*Problem requirements*.
Images are not part of the copy; write out the rest of the data exactly as given.

*Source records*.
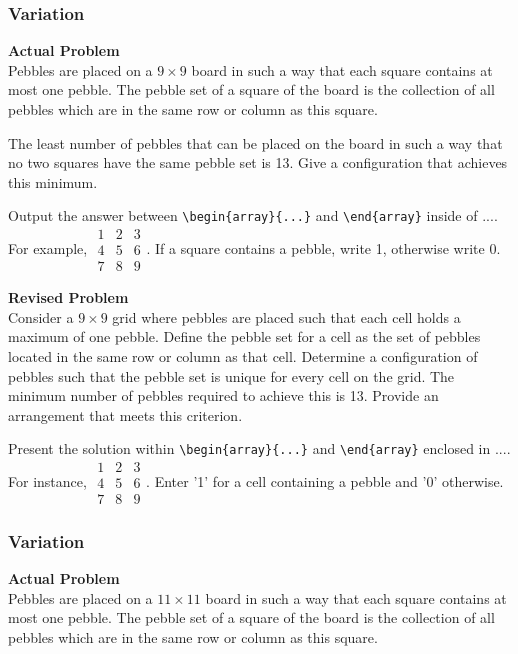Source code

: \subsubsection{Variation}
\textbf{Actual Problem}\\
Pebbles are placed on a $9 \times 9$ board in such a way that each square contains at most one pebble. The pebble set of a square of the board is the collection of all pebbles which are in the same row or column as this square.

The least number of pebbles that can be placed on the board in such a way that no two squares have the same pebble set is 13. Give a configuration that achieves this minimum.

Output the answer between \verb|\begin{array}{...}| and \verb|\end{array}| inside of $\boxed{...}$. For example, $\boxed{\begin{array}{ccc}1 & 2 & 3 \\ 4 & 5 & 6 \\ 7 & 8 & 9\end{array}}$.
If a square contains a pebble, write 1, otherwise write 0.

\textbf{Revised Problem}\\
Consider a $9 \times 9$ grid where pebbles are placed such that each cell holds a maximum of one pebble. Define the pebble set for a cell as the set of pebbles located in the same row or column as that cell. Determine a configuration of pebbles such that the pebble set is unique for every cell on the grid. The minimum number of pebbles required to achieve this is 13. Provide an arrangement that meets this criterion.

Present the solution within \verb|\begin{array}{...}| and \verb|\end{array}| enclosed in $\boxed{...}$. For instance, $\boxed{\begin{array}{ccc}1 & 2 & 3 \\ 4 & 5 & 6 \\ 7 & 8 & 9\end{array}}$. Enter '1' for a cell containing a pebble and '0' otherwise.

\subsubsection{Variation}
\textbf{Actual Problem}\\
Pebbles are placed on a $11 \times 11$ board in such a way that each square contains at most one pebble. The pebble set of a square of the board is the collection of all pebbles which are in the same row or column as this square.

*Exercise response*.
Source code

: \subsubsection{Variation}
\textbf{Actual Problem}\\
Pebbles are placed on a $9 \times 9$ board in such a way that each square contains at most one pebble. The pebble set of a square of the board is the collection of all pebbles which are in the same row or column as this square.

The least number of pebbles that can be placed on the board in such a way that no two squares have the same pebble set is 13. Give a configuration that achieves this minimum.

Output the answer between \verb|\begin{array}{...}| and \verb|\end{array}| inside of $\boxed{...}$. For example, $\boxed{\begin{array}{ccc}1 & 2 & 3 \\ 4 & 5 & 6 \\ 7 & 8 & 9\end{array}}$.
If a square contains a pebble, write 1, otherwise write 0.

\textbf{Revised Problem}\\
Consider a $9 \times 9$ grid where pebbles are placed such that each cell holds a maximum of one pebble. Define the pebble set for a cell as the set of pebbles located in the same row or column as that cell. Determine a configuration of pebbles such that the pebble set is unique for every cell on the grid. The minimum number of pebbles required to achieve this is 13. Provide an arrangement that meets this criterion.

Present the solution within \verb|\begin{array}{...}| and \verb|\end{array}| enclosed in $\boxed{...}$. For instance, $\boxed{\begin{array}{ccc}1 & 2 & 3 \\ 4 & 5 & 6 \\ 7 & 8 & 9\end{array}}$. Enter '1' for a cell containing a pebble and '0' otherwise.

\subsubsection{Variation}
\textbf{Actual Problem}\\
Pebbles are placed on a $11 \times 11$ board in such a way that each square contains at most one pebble. The pebble set of a square of the board is the collection of all pebbles which are in the same row or column as this square.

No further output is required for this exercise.